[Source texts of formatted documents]
= = = = = = =
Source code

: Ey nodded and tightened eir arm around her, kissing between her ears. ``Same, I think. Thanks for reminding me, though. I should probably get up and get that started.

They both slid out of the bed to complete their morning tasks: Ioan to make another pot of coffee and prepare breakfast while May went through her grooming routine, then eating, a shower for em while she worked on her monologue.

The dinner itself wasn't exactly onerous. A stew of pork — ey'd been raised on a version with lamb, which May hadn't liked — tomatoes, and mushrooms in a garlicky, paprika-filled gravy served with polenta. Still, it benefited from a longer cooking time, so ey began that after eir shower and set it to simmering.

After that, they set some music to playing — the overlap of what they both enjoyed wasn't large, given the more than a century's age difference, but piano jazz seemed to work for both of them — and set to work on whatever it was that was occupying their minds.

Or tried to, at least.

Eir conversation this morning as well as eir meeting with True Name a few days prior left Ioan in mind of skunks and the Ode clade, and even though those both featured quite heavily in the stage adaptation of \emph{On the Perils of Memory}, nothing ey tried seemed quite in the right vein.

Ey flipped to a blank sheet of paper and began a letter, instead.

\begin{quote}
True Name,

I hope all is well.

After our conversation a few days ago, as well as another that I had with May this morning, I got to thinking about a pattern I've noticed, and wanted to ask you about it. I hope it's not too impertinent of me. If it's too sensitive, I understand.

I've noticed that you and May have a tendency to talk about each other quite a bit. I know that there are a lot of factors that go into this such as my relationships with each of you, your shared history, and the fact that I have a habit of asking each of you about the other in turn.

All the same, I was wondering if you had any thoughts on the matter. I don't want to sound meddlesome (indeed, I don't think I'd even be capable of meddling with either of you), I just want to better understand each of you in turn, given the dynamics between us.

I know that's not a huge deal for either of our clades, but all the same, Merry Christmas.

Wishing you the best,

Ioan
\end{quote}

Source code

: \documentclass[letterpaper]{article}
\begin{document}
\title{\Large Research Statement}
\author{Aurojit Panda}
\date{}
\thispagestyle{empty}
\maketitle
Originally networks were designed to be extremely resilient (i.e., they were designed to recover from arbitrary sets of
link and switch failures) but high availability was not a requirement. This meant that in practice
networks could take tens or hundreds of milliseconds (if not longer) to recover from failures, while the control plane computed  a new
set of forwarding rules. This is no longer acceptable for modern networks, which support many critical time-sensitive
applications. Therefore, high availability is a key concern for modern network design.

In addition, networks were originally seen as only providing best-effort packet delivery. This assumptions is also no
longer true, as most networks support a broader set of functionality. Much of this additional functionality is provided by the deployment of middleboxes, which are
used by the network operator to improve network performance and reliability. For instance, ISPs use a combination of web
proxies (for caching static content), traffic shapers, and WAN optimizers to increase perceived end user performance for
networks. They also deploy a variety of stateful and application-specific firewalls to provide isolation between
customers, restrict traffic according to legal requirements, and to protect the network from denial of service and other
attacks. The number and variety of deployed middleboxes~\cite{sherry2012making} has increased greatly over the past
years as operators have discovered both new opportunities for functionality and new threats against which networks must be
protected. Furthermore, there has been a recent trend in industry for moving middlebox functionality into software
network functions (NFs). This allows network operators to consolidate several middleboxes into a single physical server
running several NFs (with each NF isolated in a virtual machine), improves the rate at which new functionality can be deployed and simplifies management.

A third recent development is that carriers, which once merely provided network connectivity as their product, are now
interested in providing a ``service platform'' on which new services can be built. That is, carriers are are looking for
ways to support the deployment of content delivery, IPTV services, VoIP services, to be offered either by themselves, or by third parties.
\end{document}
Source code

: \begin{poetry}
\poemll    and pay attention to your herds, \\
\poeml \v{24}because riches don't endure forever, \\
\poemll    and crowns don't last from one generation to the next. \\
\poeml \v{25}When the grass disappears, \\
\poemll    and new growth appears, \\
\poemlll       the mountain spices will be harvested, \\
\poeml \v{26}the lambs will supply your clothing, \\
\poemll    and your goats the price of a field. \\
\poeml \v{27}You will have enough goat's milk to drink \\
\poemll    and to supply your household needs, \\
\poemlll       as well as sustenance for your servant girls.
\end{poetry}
= = = = = = =
What is being asked: How many lines of the data contain "recent"? Work it out and give only the number.

Response: 2